(Dataset entries)

=== Section Start ===

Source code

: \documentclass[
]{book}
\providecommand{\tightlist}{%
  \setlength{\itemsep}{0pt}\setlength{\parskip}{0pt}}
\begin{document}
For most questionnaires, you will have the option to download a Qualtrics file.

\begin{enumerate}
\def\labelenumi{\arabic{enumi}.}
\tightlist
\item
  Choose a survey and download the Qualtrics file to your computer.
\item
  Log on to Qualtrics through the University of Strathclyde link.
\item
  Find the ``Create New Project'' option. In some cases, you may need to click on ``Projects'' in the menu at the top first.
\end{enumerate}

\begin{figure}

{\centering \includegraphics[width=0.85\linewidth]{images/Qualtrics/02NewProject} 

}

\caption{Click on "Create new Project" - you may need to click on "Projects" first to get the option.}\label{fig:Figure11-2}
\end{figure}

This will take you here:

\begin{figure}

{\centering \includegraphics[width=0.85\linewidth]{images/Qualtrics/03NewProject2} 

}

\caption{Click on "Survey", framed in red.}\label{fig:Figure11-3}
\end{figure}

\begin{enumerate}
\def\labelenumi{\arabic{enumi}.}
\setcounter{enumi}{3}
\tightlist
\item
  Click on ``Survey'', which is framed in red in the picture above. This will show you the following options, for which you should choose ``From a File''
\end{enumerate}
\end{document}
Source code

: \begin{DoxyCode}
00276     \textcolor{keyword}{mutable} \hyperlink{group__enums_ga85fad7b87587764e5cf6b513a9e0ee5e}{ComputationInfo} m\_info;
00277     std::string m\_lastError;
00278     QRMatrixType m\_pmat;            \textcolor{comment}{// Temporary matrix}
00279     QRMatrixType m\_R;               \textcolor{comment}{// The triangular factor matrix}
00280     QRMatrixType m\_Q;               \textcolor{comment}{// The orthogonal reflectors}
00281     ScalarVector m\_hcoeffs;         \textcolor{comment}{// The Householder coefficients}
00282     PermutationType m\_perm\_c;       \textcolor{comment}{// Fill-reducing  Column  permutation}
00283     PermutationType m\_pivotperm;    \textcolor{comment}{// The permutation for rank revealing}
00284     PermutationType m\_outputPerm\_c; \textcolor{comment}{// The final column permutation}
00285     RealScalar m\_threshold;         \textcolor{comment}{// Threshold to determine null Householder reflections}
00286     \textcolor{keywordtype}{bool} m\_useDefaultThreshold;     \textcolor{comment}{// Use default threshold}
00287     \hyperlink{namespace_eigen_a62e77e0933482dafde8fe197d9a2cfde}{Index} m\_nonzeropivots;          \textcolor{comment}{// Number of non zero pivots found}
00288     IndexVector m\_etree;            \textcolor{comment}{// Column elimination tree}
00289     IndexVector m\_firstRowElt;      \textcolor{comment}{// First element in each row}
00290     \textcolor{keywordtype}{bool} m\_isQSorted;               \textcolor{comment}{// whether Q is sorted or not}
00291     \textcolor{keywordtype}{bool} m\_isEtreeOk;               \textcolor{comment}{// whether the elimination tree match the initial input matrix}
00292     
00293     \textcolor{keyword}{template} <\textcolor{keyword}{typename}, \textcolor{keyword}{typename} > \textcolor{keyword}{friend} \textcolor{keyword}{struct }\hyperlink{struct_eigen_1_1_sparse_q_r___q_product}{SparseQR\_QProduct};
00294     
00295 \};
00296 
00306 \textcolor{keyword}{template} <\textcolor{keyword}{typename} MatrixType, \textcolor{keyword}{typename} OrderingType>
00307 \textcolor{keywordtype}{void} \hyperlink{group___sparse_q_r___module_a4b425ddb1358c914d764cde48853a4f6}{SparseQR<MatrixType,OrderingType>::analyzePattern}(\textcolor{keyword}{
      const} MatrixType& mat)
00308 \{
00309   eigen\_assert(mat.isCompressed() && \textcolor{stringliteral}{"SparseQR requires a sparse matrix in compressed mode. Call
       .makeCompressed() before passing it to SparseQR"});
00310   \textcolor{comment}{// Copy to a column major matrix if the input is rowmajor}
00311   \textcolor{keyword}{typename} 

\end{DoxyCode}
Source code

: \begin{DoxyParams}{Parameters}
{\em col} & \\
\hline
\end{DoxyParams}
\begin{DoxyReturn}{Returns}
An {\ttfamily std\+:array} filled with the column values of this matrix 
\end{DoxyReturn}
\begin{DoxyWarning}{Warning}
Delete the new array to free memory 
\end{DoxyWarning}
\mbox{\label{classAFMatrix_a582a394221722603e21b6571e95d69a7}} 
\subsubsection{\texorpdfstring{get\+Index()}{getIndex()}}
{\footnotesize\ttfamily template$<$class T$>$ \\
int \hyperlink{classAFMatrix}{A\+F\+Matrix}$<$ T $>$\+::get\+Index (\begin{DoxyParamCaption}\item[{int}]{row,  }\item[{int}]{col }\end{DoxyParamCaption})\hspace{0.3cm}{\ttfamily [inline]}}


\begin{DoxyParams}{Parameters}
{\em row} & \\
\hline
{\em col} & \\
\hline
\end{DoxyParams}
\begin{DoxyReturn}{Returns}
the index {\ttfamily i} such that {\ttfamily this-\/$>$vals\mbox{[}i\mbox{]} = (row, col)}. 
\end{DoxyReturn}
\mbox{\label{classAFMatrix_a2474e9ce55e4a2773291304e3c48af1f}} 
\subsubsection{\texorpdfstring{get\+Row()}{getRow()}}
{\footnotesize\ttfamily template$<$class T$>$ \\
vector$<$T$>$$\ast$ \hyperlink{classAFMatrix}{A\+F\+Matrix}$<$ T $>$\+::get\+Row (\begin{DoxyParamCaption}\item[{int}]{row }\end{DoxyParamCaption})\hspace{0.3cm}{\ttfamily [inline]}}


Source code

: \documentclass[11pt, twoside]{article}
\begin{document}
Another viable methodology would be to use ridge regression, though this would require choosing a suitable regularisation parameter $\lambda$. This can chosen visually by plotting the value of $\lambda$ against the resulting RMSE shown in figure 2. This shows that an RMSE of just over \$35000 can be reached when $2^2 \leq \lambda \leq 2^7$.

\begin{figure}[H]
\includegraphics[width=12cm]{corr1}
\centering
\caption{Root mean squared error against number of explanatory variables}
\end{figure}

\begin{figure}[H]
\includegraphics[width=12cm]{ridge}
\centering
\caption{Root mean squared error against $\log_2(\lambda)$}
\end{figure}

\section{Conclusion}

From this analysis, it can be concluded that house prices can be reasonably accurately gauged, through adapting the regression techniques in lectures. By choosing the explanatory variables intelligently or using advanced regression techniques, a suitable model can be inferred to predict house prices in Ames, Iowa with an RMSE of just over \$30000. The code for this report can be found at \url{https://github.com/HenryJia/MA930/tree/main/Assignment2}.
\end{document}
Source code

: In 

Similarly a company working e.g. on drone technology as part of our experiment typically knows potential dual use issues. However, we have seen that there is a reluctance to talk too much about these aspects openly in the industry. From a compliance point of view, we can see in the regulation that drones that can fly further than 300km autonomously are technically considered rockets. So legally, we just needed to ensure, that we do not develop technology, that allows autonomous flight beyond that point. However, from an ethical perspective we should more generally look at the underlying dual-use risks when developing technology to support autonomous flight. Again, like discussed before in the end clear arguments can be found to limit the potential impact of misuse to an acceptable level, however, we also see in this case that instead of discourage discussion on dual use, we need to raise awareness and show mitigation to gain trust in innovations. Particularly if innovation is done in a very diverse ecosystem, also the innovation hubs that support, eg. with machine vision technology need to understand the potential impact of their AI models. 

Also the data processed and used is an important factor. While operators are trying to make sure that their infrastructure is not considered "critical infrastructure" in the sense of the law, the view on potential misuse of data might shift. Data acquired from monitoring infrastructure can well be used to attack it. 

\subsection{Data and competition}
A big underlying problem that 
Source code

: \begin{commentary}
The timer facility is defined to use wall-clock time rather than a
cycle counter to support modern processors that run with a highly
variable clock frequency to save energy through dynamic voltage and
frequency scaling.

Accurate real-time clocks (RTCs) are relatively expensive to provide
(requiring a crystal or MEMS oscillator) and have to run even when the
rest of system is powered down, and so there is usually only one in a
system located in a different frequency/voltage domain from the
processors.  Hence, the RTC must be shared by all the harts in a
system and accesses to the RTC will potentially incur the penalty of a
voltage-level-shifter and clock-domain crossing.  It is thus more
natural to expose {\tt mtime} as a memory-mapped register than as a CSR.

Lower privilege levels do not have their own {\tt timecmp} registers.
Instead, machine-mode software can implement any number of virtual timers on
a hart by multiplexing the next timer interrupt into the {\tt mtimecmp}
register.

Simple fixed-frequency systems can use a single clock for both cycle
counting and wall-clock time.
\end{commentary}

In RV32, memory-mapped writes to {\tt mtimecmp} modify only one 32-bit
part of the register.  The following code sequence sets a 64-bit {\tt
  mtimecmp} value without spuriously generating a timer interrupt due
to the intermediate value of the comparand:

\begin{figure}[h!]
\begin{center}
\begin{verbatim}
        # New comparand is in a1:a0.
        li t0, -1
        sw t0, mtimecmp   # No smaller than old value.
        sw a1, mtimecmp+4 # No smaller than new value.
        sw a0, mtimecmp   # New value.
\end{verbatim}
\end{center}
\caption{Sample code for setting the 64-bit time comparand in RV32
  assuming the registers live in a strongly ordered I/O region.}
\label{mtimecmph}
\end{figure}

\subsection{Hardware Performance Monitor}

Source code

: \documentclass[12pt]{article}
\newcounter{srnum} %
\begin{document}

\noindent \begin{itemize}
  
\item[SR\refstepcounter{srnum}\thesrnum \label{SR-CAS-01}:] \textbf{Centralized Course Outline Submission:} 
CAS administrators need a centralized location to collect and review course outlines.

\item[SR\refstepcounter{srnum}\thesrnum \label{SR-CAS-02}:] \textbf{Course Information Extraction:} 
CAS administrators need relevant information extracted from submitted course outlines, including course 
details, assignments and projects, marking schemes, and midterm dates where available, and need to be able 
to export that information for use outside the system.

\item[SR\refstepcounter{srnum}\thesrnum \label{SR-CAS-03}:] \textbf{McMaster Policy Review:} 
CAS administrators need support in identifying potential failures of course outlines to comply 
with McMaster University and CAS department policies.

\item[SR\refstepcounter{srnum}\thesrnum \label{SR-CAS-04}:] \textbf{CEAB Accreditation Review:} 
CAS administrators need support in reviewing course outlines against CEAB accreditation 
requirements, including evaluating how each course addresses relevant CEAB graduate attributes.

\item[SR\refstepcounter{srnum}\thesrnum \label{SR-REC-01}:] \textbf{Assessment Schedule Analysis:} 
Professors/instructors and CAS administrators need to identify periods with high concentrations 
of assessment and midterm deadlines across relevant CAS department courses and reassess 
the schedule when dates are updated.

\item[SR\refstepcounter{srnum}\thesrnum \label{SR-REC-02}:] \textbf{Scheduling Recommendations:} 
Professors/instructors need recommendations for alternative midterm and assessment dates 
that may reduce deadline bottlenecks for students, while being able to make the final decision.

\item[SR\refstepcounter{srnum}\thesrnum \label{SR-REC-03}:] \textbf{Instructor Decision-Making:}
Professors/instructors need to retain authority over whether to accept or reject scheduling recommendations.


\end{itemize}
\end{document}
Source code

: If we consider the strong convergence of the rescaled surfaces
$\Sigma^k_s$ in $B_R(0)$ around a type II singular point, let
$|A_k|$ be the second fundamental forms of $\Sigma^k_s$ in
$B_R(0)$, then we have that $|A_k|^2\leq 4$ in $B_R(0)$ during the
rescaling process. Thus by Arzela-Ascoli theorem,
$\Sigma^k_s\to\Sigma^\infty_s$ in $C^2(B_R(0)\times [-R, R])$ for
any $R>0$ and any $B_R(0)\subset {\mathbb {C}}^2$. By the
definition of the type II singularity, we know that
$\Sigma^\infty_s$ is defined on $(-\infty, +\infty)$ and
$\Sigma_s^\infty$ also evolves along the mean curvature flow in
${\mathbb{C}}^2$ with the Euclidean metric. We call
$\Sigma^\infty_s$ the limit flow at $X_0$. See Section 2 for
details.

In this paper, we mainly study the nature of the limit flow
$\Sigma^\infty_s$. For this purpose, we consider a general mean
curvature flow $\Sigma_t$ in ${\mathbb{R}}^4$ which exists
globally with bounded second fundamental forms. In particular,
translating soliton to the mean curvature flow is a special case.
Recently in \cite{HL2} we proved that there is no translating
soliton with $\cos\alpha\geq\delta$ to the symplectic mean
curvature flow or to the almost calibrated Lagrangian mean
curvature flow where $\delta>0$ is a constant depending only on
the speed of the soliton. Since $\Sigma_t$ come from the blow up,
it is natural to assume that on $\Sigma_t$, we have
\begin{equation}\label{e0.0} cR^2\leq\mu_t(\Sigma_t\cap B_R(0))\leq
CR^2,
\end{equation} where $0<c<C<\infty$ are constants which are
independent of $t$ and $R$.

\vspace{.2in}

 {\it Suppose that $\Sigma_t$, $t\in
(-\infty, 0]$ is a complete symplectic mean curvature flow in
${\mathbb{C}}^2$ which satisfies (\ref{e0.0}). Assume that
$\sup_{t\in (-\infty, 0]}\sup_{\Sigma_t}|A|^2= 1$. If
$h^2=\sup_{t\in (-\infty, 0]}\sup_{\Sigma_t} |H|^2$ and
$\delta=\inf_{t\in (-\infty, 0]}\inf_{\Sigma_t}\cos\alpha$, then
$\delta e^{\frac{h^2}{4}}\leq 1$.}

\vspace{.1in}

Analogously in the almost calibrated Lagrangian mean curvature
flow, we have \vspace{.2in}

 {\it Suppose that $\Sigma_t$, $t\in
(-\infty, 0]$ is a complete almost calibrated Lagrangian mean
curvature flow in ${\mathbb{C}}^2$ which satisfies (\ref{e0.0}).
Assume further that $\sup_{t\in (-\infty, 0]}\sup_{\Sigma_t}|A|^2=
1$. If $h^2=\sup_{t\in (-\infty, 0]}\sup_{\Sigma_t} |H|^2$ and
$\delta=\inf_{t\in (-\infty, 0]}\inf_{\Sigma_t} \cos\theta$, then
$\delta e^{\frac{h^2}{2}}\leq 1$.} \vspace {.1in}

=== Section End ===

**What is needed**
Starting at the line above that contains "timer interrupt due", write out each line exactly until the line that contains "sw a1, mtimecmp+4" has been written, and stop there.

**Exercise output**
  mtimecmp} value without spuriously generating a timer interrupt due
to the intermediate value of the comparand:

\begin{figure}[h!]
\begin{center}
\begin{verbatim}
        # New comparand is in a1:a0.
        li t0, -1
        sw t0, mtimecmp   # No smaller than old value.
        sw a1, mtimecmp+4 # No smaller than new value.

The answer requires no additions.